In North Philadelphia, one community kitchen aims to both relieve hunger now and end hunger forever.
Through a three-month full-time program, PCK prepares men and women for careers in the restaurant industry with training on food preparation, restaurant operations, and transferable professional skills. The results are tangible: about 80% of PCK’s graduates leave the program with a job. In addition to launching individuals into new careers, PCK cooks 250,000 meals annually and distributes the food to local emergency kitchens.
WSII fellow Angela Chen spoke with Candace Matthews-Bass, Director of Personnel Resource Development and Training at Philabundance Community Kitchen, about how a double-bottom line social enterprise can create workforce impact in both the short- and long-term. Here are five lessons learned:
1. PCK’S programming is designed for collaboration and replication.
In spite of its name, PCK far exceeds expectations of a typical “community kitchen.” The workforce training initiative not only creates new opportunities for its students, but also provides a creative solution to further Philabundance’s mission to address hunger in the community. PCK hopes that others in the area will join them in their mission.
“I’m a big proponent for not just doing things just for the sake of doing them. When I see us continuing to replicate the same services over and over again, I think it’s a waste of money and a waste of time. It suggests that we’re not tapping into the resources that are available in the community already, or the people who are in the community already. So how can we do what makes sense?

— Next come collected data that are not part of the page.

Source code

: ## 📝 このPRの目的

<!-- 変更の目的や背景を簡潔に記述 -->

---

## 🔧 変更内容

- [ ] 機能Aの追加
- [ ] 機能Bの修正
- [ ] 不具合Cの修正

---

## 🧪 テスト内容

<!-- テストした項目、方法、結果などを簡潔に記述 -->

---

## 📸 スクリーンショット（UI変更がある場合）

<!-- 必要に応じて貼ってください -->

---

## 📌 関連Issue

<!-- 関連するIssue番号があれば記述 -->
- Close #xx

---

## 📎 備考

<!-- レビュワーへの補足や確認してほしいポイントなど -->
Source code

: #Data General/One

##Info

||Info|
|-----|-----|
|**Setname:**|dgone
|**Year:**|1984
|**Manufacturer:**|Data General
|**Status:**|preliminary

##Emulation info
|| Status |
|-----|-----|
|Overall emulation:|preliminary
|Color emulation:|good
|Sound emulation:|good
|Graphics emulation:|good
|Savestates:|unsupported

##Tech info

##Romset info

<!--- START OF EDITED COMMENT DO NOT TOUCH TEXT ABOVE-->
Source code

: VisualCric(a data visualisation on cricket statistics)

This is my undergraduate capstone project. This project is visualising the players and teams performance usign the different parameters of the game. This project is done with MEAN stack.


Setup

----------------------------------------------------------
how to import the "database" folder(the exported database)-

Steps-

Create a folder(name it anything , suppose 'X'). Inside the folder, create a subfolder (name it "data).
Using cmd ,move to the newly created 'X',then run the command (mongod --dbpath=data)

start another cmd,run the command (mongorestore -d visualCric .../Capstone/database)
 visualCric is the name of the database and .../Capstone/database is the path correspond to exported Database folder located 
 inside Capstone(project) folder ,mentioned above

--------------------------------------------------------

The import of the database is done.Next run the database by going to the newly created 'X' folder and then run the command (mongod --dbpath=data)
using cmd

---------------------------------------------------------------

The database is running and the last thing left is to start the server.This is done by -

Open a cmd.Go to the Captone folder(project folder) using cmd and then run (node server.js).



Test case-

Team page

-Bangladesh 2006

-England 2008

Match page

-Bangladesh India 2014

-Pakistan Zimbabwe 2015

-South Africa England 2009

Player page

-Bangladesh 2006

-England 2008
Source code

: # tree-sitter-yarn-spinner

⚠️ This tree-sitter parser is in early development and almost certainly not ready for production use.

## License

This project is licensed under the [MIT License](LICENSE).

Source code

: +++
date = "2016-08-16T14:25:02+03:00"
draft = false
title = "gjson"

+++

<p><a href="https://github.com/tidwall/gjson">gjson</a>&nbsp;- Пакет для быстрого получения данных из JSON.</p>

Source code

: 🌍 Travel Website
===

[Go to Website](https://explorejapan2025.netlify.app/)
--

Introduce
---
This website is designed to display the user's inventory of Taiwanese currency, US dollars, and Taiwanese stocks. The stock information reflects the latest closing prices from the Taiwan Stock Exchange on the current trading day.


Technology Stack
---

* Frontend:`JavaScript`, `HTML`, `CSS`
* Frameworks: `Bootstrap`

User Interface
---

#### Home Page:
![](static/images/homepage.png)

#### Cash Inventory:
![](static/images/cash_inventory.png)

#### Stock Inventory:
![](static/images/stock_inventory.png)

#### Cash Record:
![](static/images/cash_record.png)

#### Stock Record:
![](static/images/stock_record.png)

PCK is a program that both relieves hunger now and ends hunger forever, producing food that feeds folks today, but also producing training and opportunities for employment that puts people in a position where they don’t have to be in the line in the first place anymore. Some of our donors still think we rescue food and give it back out, but our services are becoming more sophisticated and informed. We’re aiming to make a larger impact. We’re trying to end hunger, not just pacify it. We have rebranded and want people to understand our larger initiatives. Ideally, this model will take root and spread.”
2. An effective training program positions students for success in and out of the kitchen.
PCK’s regimented training program has proven to be successful in building employees’ skills in a sustainable way. Over three rigorous months, students learn their way around all aspects of the food business, while also developing transferable personal traits and skills that are applicable in any industry.
“The first month is really trying to assess and see where the program participants belong and helping them understand the importance of accountability. If they struggle with that, then it will usually make it very difficult to continue in the program. The student day is from 7:45-3:30 every day, for 37 hours per week. It’s set up like that on purpose, because if you work a full-time job, that’s the number of hours you need to be alert, attentive, focused and giving your energy forward. Furthermore, the length of the program is equivalent to a 90-day probation period which is typical in most employment situations. The goal is to teach them to be consistent, proactive and hardworking.
The second phase is when we pour in all of the skills. They have five different areas of study: culinary classes, safe food handling, job readiness, life skills and math. We also teach them how to email and how to fill out online job applications. As much as it seems commonplace, there’s a whole population that is totally unfamiliar with that way of looking for jobs. During the culinary training, students learn all facets of the kitchen, including pot sink, dish machine operation, overall sanitation, receiving and inventory. So they learn all the stuff that’s not so glamorous as well.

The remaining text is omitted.